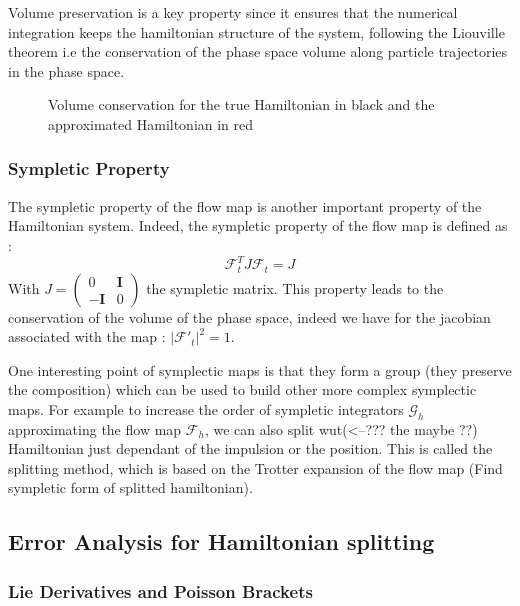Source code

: \documentclass[ansiapaper]{report}
\begin{document}
\begin{multicols}{3}
  Volume preservation is a key property since it ensures that the numerical integration keeps the hamiltonian structure of the system, following the Liouville theorem i.e the conservation of the phase space volume along particle trajectories in the phase space.

  \begin{figure}[H]
    \def\svgwidth{\linewidth}
    
    \caption{Volume conservation for the true Hamiltonian in black and the approximated Hamiltonian in red}
    \vspace{0.15cm}
  \end{figure}

  \subsubsection{Sympletic Property}
  The sympletic property of the flow map is another important property of the Hamiltonian system. Indeed, the sympletic property of the flow map is defined as :
  $$ \mathcal{F}_t^T J \mathcal{F}_t = J$$
  With $J = \begin{pmatrix}
      0           & \textbf{I} \\
      -\textbf{I} & 0
    \end{pmatrix}$ the sympletic matrix. This property leads to the conservation of the volume of the phase space, indeed we have  for the jacobian associated with the map : $\lvert \mathcal{F'}_t\rvert^2 = 1 $.

  One interesting point of symplectic maps is that they form a group (they preserve the composition) which can be used to build other more complex symplectic maps. For example to increase the order of sympletic integrators $\mathcal{G}_h$  approximating the flow map $\mathcal{F}_h$, we can also split wut(<--??? the maybe ??) Hamiltonian just dependant of the impulsion or the position. This is called the splitting method, which is based on the Trotter expansion of the flow map (Find sympletic form of splitted hamiltonian).

  \subsection{Error Analysis for Hamiltonian splitting}


  \subsubsection{Lie Derivatives and Poisson Brackets}


\end{multicols}
\end{document}
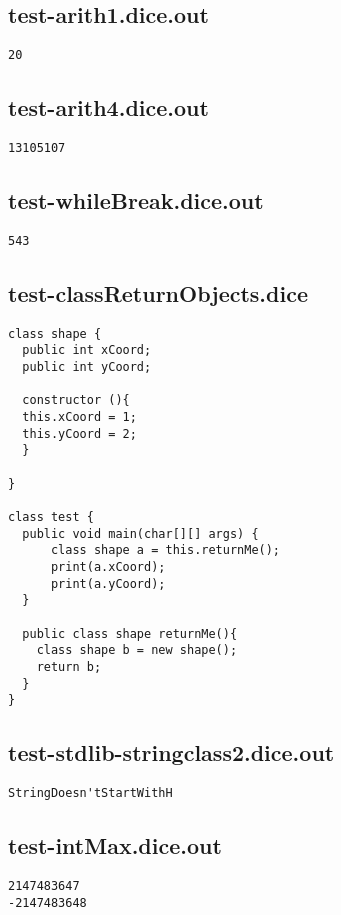 \subsection{test-arith1.dice.out}
\begin{verbatim}
20
\end{verbatim}
\pagebreak
\subsection{test-arith4.dice.out}
\begin{verbatim}
13105107
\end{verbatim}
\pagebreak
\subsection{test-whileBreak.dice.out}
\begin{verbatim}
543
\end{verbatim}
\pagebreak
\subsection{test-classReturnObjects.dice}
\begin{verbatim}
class shape {
  public int xCoord;
  public int yCoord;

  constructor (){
  this.xCoord = 1;
  this.yCoord = 2;
  }

}

class test {
  public void main(char[][] args) {
      class shape a = this.returnMe();
      print(a.xCoord);
      print(a.yCoord);
  }

  public class shape returnMe(){
    class shape b = new shape();
    return b;
  }
}
\end{verbatim}
\pagebreak
\subsection{test-stdlib-stringclass2.dice.out}
\begin{verbatim}
StringDoesn'tStartWithH
\end{verbatim}
\pagebreak
\subsection{test-intMax.dice.out}
\begin{verbatim}
2147483647
-2147483648
\end{verbatim}
\pagebreak
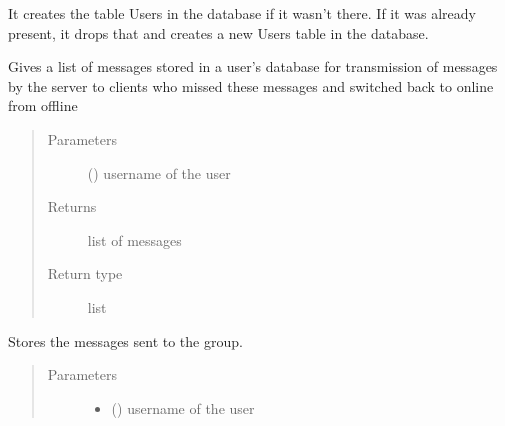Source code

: \documentclass[letterpaper,10pt,english]{sphinxmanual}
\begin{document}
\begin{fulllineitems}
\begin{fulllineitems}
\end{fulllineitems}


\begin{fulllineitems}
\label{\detokenize{sql:sql.Database.make_users_table}}
It creates the table Users in the database if it wasn’t there. If it was already present, it drops that and creates a new Users table in the database.

\end{fulllineitems}


\begin{fulllineitems}
\label{\detokenize{sql:sql.Database.message_ret}}
Gives a list of messages stored in a user’s database for transmission of messages by the server to clients who missed these messages and switched back to online from offline
\begin{quote}\begin{description}
\item[{Parameters}] \leavevmode
{} () \textendash{} username of the user

\item[{Returns}] \leavevmode
list of messages

\item[{Return type}] \leavevmode
list

\end{description}\end{quote}

\end{fulllineitems}


\begin{fulllineitems}
\label{\detokenize{sql:sql.Database.message_sent_to_group}}
Stores the messages sent to the group.
\begin{quote}\begin{description}
\item[{Parameters}] \leavevmode\begin{itemize}
\item {} 
 () \textendash{} username of the user


\end{itemize}
\end{description}
\end{quote}
\end{fulllineitems}
\end{fulllineitems}
\end{document}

== THE PROBLEM ==
When a line in the listing includes the word "description", report that line in full.

== EXERCISE SOLUTION ==
\begin{quote}\begin{description}
\end{description}\end{quote}
\begin{quote}\begin{description}
\end{description}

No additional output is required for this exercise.